__Your task__:
Give again, word for word, every line in the entries below from the line with "[true,true]" up to and including the line with "https://www.jiuzhang.com/solution/counting-bloom-filter/", and no other line.

__Extracted information__:
- - - -

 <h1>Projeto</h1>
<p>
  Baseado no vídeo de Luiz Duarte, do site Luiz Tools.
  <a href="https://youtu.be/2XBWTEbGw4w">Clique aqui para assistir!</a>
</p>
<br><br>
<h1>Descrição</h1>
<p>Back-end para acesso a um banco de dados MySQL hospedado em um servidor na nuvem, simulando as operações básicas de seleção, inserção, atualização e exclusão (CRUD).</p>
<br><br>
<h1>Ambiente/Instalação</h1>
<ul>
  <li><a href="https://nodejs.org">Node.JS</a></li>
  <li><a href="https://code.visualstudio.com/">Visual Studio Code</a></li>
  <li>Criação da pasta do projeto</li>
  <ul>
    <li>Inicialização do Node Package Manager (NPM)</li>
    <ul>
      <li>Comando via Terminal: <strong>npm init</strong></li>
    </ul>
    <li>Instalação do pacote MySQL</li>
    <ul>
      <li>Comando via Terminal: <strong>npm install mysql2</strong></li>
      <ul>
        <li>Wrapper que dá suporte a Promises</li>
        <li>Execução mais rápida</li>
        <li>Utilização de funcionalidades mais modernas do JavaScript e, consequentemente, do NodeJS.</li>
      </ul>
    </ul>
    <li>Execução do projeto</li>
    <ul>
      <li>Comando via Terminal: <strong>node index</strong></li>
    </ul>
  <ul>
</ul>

- - - -

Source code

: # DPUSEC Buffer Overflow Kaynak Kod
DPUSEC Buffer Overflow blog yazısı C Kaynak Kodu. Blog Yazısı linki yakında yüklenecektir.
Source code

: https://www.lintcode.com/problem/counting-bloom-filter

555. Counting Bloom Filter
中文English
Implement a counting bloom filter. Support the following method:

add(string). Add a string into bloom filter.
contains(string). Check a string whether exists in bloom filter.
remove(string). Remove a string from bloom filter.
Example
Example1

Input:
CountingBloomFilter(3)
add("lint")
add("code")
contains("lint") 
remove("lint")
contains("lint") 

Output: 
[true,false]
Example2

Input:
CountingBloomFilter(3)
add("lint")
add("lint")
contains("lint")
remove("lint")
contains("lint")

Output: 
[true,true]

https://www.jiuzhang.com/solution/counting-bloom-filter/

- - - -

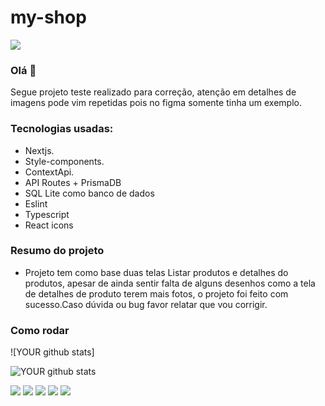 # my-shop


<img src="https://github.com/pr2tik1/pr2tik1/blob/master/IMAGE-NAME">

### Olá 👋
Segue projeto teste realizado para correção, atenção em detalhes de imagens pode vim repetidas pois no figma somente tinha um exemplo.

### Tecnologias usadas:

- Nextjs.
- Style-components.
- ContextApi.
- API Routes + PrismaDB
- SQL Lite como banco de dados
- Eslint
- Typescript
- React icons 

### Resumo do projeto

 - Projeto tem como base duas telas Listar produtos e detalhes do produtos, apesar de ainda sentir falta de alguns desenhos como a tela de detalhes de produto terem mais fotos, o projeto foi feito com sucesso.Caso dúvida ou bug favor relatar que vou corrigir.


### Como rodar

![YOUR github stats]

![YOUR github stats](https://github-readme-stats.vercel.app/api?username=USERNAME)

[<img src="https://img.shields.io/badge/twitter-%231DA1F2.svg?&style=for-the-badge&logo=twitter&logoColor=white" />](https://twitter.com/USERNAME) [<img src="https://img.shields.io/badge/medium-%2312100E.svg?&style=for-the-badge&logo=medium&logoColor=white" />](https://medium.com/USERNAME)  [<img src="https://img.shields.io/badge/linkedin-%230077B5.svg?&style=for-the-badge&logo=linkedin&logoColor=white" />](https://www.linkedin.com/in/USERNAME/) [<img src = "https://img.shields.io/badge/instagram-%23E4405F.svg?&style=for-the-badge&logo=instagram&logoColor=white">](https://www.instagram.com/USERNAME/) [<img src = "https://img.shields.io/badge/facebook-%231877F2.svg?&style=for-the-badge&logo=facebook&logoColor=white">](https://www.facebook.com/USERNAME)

- - - -

__Answer area__:
[true,true]

https://www.jiuzhang.com/solution/counting-bloom-filter/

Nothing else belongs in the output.